__What to work on__: Below are the records; copy exactly the stretch from the line containing "complex operations such" through the line containing "are exposed to", both ends included, and nothing else.
□ □ □
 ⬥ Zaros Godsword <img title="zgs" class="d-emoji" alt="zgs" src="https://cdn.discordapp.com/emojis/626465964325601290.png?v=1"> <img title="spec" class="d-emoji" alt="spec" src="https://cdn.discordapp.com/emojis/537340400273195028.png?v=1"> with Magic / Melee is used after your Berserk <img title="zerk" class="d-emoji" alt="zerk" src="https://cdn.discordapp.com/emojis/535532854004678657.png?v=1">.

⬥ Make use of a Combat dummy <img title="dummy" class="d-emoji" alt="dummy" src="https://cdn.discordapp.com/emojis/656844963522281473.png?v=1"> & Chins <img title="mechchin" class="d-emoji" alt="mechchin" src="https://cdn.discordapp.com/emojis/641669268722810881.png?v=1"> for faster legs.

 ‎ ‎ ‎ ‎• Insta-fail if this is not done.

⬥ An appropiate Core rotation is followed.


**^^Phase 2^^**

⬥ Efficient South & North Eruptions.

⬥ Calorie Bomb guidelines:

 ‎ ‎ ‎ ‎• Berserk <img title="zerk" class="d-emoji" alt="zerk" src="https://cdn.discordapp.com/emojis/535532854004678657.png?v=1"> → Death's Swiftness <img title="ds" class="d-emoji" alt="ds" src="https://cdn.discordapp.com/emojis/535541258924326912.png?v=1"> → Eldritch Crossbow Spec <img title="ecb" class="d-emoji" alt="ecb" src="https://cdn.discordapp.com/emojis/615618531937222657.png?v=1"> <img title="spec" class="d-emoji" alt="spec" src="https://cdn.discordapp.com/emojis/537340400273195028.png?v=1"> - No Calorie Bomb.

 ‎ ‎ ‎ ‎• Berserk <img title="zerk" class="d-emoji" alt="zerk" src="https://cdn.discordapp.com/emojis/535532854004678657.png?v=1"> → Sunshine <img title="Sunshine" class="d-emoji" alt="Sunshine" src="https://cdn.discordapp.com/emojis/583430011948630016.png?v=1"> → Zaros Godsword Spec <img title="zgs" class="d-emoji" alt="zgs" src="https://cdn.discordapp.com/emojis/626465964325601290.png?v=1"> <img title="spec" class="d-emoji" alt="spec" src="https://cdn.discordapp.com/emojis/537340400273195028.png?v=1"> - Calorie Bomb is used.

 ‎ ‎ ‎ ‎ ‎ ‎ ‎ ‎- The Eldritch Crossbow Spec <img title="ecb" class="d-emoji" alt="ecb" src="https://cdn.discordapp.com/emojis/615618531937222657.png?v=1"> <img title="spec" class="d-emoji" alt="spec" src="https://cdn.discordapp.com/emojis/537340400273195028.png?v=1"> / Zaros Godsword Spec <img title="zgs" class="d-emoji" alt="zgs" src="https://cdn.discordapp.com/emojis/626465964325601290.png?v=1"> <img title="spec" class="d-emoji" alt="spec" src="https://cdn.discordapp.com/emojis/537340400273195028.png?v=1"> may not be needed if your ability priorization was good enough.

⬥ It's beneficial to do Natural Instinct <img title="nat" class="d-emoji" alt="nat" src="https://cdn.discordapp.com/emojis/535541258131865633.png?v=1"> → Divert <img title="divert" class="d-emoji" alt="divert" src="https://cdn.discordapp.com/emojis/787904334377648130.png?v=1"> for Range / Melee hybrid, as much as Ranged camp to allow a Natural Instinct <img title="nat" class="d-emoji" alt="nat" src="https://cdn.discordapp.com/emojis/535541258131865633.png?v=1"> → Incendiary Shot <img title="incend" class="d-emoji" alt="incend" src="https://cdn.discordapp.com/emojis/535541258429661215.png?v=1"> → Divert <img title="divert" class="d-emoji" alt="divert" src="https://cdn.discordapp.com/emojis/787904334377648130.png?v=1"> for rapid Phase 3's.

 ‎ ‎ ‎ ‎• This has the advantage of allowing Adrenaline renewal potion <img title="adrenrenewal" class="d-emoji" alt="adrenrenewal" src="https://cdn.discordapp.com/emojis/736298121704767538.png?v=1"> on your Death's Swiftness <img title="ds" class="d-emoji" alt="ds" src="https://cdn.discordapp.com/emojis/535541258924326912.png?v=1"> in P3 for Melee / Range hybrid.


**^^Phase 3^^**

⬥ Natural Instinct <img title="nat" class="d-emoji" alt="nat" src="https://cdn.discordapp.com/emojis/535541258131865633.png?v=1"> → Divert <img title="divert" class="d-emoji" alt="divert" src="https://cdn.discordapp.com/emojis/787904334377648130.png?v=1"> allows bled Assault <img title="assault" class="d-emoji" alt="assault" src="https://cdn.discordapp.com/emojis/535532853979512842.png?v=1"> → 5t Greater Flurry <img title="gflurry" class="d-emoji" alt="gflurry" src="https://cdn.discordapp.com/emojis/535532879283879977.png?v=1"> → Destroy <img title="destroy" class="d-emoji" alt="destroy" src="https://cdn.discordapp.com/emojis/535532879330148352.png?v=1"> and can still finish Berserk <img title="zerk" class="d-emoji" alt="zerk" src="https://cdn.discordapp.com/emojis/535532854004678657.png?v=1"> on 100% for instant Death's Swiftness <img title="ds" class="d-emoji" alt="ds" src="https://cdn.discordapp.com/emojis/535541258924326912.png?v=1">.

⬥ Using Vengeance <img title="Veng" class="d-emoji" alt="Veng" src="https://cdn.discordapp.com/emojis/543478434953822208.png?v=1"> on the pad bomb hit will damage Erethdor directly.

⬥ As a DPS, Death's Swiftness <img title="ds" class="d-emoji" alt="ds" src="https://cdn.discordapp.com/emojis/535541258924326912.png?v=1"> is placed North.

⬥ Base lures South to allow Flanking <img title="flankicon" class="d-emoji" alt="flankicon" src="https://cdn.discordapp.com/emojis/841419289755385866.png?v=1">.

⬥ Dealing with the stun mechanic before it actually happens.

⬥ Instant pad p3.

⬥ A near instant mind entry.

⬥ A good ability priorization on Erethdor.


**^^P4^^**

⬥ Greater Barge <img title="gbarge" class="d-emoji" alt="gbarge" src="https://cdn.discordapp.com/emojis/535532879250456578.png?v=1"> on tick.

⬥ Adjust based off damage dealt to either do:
□ □ □
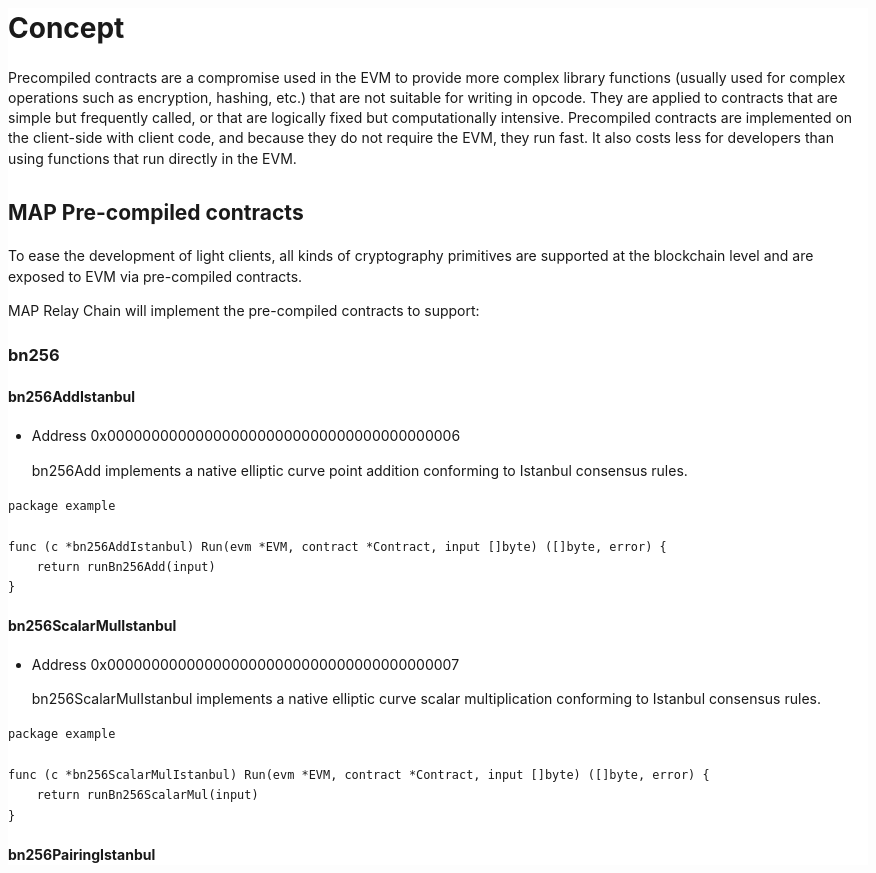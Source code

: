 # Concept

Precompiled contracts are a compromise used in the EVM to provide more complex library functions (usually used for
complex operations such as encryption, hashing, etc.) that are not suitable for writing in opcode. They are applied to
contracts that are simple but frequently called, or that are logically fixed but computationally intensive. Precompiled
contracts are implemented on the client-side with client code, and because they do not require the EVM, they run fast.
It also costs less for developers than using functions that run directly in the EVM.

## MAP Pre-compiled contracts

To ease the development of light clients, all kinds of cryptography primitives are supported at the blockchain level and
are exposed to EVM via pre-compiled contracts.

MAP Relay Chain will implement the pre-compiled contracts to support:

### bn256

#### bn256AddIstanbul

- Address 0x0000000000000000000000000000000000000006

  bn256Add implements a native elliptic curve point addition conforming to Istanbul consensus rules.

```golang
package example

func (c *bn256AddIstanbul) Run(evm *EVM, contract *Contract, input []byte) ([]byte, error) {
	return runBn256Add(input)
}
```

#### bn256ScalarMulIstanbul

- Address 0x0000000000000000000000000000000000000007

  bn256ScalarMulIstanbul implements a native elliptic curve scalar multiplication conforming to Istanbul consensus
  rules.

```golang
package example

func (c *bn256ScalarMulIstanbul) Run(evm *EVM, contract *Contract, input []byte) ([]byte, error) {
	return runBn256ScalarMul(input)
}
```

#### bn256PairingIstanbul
□ □ □
__Answer for this exercise__:
complex operations such as encryption, hashing, etc.) that are not suitable for writing in opcode. They are applied to
contracts that are simple but frequently called, or that are logically fixed but computationally intensive. Precompiled
contracts are implemented on the client-side with client code, and because they do not require the EVM, they run fast.
It also costs less for developers than using functions that run directly in the EVM.

## MAP Pre-compiled contracts

To ease the development of light clients, all kinds of cryptography primitives are supported at the blockchain level and
are exposed to EVM via pre-compiled contracts.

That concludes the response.